- How to complete this task
Locate the word "import" in the entries below, then gather every line that holds it.

- Source data
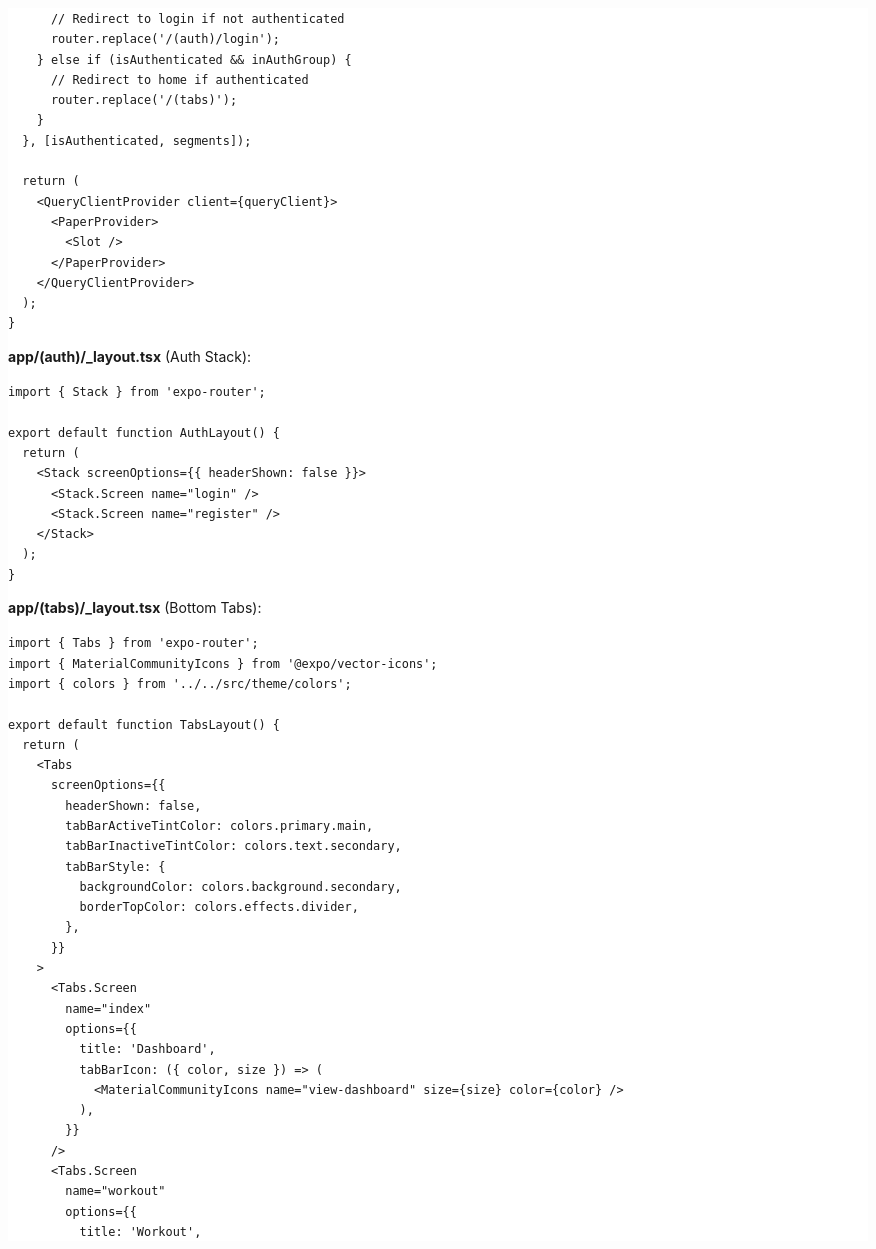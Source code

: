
 ```tsx
      // Redirect to login if not authenticated
      router.replace('/(auth)/login');
    } else if (isAuthenticated && inAuthGroup) {
      // Redirect to home if authenticated
      router.replace('/(tabs)');
    }
  }, [isAuthenticated, segments]);

  return (
    <QueryClientProvider client={queryClient}>
      <PaperProvider>
        <Slot />
      </PaperProvider>
    </QueryClientProvider>
  );
}
```

**app/(auth)/_layout.tsx** (Auth Stack):
```tsx
import { Stack } from 'expo-router';

export default function AuthLayout() {
  return (
    <Stack screenOptions={{ headerShown: false }}>
      <Stack.Screen name="login" />
      <Stack.Screen name="register" />
    </Stack>
  );
}
```

**app/(tabs)/_layout.tsx** (Bottom Tabs):
```tsx
import { Tabs } from 'expo-router';
import { MaterialCommunityIcons } from '@expo/vector-icons';
import { colors } from '../../src/theme/colors';

export default function TabsLayout() {
  return (
    <Tabs
      screenOptions={{
        headerShown: false,
        tabBarActiveTintColor: colors.primary.main,
        tabBarInactiveTintColor: colors.text.secondary,
        tabBarStyle: {
          backgroundColor: colors.background.secondary,
          borderTopColor: colors.effects.divider,
        },
      }}
    >
      <Tabs.Screen
        name="index"
        options={{
          title: 'Dashboard',
          tabBarIcon: ({ color, size }) => (
            <MaterialCommunityIcons name="view-dashboard" size={size} color={color} />
          ),
        }}
      />
      <Tabs.Screen
        name="workout"
        options={{
          title: 'Workout',
```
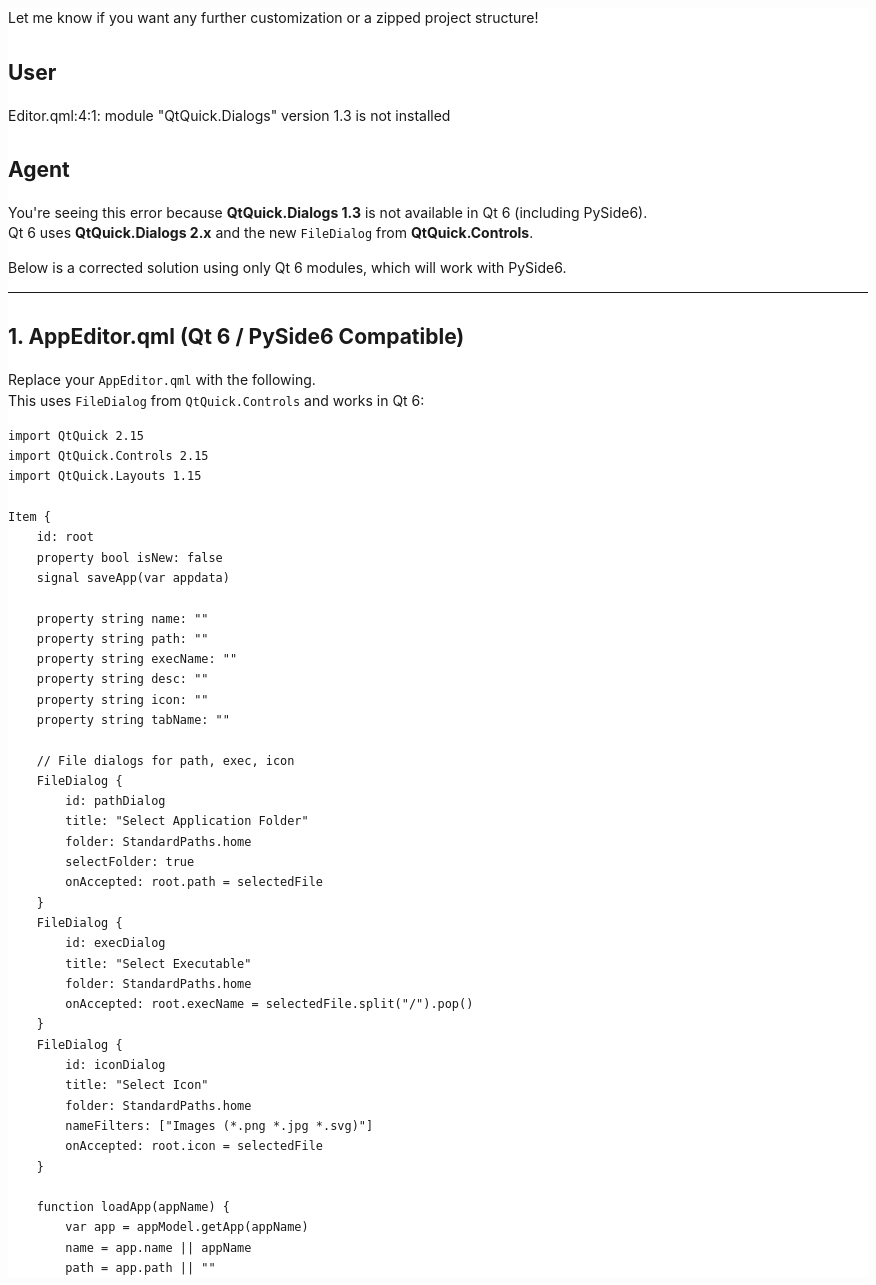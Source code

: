 
Let me know if you want any further customization or a zipped project structure!

## User

Editor.qml:4:1: module "QtQuick.Dialogs" version 1.3 is not installed

## Agent

You're seeing this error because **QtQuick.Dialogs 1.3** is not available in Qt 6 (including PySide6).  
Qt 6 uses **QtQuick.Dialogs 2.x** and the new `FileDialog` from **QtQuick.Controls**.

Below is a corrected solution using only Qt 6 modules, which will work with PySide6.

---

## 1. **AppEditor.qml (Qt 6 / PySide6 Compatible)**

Replace your `AppEditor.qml` with the following.  
This uses `FileDialog` from `QtQuick.Controls` and works in Qt 6:

```AppLauncher/qml/AppEditor.qml#L1-97
import QtQuick 2.15
import QtQuick.Controls 2.15
import QtQuick.Layouts 1.15

Item {
    id: root
    property bool isNew: false
    signal saveApp(var appdata)

    property string name: ""
    property string path: ""
    property string execName: ""
    property string desc: ""
    property string icon: ""
    property string tabName: ""

    // File dialogs for path, exec, icon
    FileDialog {
        id: pathDialog
        title: "Select Application Folder"
        folder: StandardPaths.home
        selectFolder: true
        onAccepted: root.path = selectedFile
    }
    FileDialog {
        id: execDialog
        title: "Select Executable"
        folder: StandardPaths.home
        onAccepted: root.execName = selectedFile.split("/").pop()
    }
    FileDialog {
        id: iconDialog
        title: "Select Icon"
        folder: StandardPaths.home
        nameFilters: ["Images (*.png *.jpg *.svg)"]
        onAccepted: root.icon = selectedFile
    }

    function loadApp(appName) {
        var app = appModel.getApp(appName)
        name = app.name || appName
        path = app.path || ""
```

- Result
import { Stack } from 'expo-router';
import { Tabs } from 'expo-router';
import { MaterialCommunityIcons } from '@expo/vector-icons';
import { colors } from '../../src/theme/colors';
import QtQuick 2.15
import QtQuick.Controls 2.15
import QtQuick.Layouts 1.15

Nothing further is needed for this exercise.